By analyzing these changes, operators can gain valuable insights into the physical movements or disturbances affecting the cable, enabling real-time detection of tampering or damage. Beyond detecting damage to cables after they have gone offline, fiber sensing can provide insights into underwater activity in the vicinity of submarine cables. This could improve investigations, support attribution of incidents, and increase accountability, thereby enhancing deterrence.

Additionally, fiber sensing can serve as an early warning system for natural hazards. For example, changes in the SOP of a particular submarine cable caused by an underwater earthquake could provide information to early warnings of tsunamis, allowing governments to mitigate harms to populated areas.

While fiber sensing may enhance situational awareness and cable protection, however, its deployment raises important legal considerations. Adding fiber sensing to a cable may reclassify it from a purely telecommunications cable to a measurement device. To enable the widespread use of fiber sensing on cables crossing such jurisdictions, further clarification of UNCLOS provisions will be necessary to ensure continued compliance with international law.

Recommendations:

1. The U.S. Government and industry should continue to invest in research and development (R&D) to advance fiber sensing capabilities and establish clear guidance on the approvals process for, and use of, fiber sensing solutions.
2. The U.S. Government and industry should explore potential information sharing agreements to leverage real-time data regarding imminent natural disasters.

IMPLEMENTING LEGAL & INSTITUTIONAL FRAMEWORKS

Domestic Legal Frameworks

Legal and institutional frameworks play a critical role in reinforcing risk mitigation and deterrence. If designed effectively, they will catalyze security and resilience efforts by promoting awareness of risks, enhancing multi-stakeholder coordination, reducing instances of unintentional disruption, and adequately deterring acts of aggression.

Governments can play a constructive role firstly by enhancing transparency around national security priorities. For example, publishing clear guidance on high-risk countries, prohibited equipment, and entities and countries of concern would help infrastructure operators make informed decisions.

Secondly, by implementing national obligations under 1884 and UNCLOS. Article II of the former states that it’s “a punishable offence to break or injure a submarine cable, willfully or by culpable negligence, in such a manner as might interrupt or obstruct telegraphic communication.”xxxi Article 113 of UNCLOS, meanwhile, requires countries to adopt laws to punish people or ships under its jurisdiction for damaging or breaking submarine cables on the high seas, whether “done willfully or through culpable negligence.”xxxii Yet while on the surface this provides a robust enforcement framework, in reality it is enforced sporadically.

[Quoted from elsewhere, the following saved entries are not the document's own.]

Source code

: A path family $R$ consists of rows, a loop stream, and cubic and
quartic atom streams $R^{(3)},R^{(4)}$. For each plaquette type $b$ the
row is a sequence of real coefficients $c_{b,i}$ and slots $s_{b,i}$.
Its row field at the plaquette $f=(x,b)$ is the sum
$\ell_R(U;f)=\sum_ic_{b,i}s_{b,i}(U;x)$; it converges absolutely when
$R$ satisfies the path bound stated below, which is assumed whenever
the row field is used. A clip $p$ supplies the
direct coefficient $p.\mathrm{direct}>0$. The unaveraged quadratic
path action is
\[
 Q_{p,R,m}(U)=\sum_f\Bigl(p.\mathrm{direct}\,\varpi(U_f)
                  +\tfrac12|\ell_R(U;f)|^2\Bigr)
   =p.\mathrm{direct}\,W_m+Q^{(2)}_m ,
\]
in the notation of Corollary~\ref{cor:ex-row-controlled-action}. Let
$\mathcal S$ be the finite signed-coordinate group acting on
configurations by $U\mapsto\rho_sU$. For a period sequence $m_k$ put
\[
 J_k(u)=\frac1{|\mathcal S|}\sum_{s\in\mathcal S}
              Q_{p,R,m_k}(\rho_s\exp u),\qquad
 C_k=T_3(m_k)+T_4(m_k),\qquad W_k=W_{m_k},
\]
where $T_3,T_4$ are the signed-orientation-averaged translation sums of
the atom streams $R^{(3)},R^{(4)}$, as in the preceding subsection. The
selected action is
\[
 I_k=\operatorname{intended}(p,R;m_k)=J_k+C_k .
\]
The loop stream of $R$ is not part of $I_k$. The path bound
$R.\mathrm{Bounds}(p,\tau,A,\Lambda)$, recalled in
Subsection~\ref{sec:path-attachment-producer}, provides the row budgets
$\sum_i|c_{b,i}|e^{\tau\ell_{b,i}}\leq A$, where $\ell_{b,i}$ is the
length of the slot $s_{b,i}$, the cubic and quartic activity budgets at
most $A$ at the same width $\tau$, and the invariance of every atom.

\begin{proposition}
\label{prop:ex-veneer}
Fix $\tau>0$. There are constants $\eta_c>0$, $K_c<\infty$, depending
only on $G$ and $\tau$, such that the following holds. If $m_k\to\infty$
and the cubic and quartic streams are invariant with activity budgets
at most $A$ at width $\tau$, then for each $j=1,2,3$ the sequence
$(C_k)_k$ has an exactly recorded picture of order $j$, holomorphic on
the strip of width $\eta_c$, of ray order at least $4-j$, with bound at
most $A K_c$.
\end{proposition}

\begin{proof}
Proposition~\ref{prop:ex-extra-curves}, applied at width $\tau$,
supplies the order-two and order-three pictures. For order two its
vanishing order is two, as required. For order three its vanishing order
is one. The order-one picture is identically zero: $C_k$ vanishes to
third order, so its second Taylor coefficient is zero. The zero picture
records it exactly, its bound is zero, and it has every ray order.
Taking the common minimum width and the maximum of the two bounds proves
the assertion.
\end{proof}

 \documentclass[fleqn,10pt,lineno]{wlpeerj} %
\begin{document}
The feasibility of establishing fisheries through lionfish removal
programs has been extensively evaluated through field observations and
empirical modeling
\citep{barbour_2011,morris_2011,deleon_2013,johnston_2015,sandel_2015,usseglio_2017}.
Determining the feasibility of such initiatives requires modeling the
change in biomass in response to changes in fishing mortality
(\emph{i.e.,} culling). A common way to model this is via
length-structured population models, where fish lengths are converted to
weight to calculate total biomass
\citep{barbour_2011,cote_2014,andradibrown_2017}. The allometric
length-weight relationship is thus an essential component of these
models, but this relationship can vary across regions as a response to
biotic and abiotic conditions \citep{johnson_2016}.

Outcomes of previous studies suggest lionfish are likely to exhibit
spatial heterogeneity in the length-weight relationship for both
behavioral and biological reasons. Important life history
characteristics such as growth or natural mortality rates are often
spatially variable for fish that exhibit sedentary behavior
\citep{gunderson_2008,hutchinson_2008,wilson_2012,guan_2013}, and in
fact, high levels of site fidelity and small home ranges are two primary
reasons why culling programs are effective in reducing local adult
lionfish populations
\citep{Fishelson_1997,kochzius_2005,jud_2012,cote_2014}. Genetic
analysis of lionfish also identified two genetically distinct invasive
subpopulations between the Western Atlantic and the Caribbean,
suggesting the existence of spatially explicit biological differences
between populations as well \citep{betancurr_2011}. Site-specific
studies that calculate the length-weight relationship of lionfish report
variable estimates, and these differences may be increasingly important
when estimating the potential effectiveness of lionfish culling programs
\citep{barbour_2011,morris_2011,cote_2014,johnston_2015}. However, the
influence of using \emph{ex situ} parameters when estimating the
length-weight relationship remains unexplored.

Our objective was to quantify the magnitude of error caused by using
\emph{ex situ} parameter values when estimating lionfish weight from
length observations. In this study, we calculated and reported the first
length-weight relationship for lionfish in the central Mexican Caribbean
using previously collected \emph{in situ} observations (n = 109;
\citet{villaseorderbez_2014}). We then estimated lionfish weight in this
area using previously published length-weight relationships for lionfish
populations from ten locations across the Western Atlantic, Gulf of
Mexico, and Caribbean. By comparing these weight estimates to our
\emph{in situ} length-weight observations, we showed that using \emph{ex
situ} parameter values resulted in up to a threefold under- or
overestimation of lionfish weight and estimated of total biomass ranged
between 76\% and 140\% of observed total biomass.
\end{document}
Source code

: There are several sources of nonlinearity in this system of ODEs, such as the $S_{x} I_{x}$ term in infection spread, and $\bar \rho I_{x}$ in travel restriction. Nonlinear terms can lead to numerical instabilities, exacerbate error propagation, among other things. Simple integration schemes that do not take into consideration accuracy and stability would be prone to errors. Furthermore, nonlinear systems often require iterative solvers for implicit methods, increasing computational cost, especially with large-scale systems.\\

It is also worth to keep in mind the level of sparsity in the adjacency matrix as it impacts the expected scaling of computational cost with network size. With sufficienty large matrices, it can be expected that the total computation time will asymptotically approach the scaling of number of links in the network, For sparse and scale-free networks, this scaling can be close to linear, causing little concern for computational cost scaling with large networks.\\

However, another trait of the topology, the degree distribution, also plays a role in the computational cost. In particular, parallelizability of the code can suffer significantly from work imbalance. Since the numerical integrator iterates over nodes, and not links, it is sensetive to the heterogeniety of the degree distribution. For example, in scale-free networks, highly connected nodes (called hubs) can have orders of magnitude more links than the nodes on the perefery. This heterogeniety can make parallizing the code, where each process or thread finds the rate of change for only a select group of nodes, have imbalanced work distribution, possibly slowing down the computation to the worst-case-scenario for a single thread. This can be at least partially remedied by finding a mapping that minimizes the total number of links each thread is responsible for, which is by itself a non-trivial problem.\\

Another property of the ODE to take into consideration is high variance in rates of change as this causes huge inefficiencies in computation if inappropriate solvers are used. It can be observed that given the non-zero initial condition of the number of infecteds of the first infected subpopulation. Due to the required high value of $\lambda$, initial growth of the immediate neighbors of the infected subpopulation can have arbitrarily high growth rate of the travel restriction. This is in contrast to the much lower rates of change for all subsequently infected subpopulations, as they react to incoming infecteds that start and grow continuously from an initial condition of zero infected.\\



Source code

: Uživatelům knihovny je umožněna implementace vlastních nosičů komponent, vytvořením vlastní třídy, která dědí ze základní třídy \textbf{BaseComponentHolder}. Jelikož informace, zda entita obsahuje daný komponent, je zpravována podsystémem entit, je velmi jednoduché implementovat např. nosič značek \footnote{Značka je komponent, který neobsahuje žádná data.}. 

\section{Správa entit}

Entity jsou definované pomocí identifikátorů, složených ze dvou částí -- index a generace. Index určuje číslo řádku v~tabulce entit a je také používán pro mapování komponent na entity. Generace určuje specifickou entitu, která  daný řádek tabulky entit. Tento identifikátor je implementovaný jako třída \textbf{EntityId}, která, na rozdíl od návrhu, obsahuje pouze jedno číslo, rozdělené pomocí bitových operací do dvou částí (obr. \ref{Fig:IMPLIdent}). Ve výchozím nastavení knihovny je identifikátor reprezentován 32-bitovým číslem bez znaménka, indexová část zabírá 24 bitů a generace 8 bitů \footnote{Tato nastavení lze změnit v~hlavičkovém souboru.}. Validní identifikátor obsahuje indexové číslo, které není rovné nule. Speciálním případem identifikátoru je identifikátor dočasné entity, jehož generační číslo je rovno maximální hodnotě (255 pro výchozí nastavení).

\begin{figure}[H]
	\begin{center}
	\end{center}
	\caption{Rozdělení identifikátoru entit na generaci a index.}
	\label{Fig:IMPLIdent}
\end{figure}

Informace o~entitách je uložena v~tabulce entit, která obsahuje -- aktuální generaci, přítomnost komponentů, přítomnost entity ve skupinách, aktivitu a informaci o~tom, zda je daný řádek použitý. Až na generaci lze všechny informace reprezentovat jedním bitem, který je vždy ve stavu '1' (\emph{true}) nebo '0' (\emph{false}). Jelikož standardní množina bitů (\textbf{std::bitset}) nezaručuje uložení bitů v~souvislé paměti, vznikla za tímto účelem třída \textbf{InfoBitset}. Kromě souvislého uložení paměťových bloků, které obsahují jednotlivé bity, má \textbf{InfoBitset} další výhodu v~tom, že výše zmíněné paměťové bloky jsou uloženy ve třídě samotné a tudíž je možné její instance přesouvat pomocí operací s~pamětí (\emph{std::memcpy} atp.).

Thirdly, by enforcing IMO-required use of Automatic Identification Systems (AIS). AIS is required to be fitted on most large ships. Yet according to a recent study, enforcement is poor and “sanctions are not severe enough to act as deterrents.”xxxiii Many vessels deactivate AIS to evade detection while illegally fishing in protected areas or to avoid revealing lucrative fishing areas to competitors.xxxiv

Finally, governments should ensure coordinated use of the territorial seabed. This can be done by mandating educational programs for maritime employees via local marine and fishing authorities, to ensure they are aware of key cable pathways, charting requirements, and measures to avoid accidental disruption.

Where fishing vessels are negligent in applying these measures, penalties should be enforced, even in cases of accidental disruption, to incentivize compliance. Due to the inherently cross border nature of this infrastructure, the U.S. should also promote their implementation by foreign governments.

Recommendations:

1. The U.S. Government should implement national obligations under 1884 and UNCLOS, where applicable.
2. The U.S. Government should ensure IMO-required use of Automatic Identification System (AIS) tracking.
3. The U.S. Government should ensure that charting authorities update nautical charts regularly; ensure implementation of the amended IHO Resolution 4/1967; and mandate educational programs for employees of maritime vessels.
4. The U.S. Government should establish and rigorously enforce penalties for the disruption of cables through negligence and encourage international partners to do the same.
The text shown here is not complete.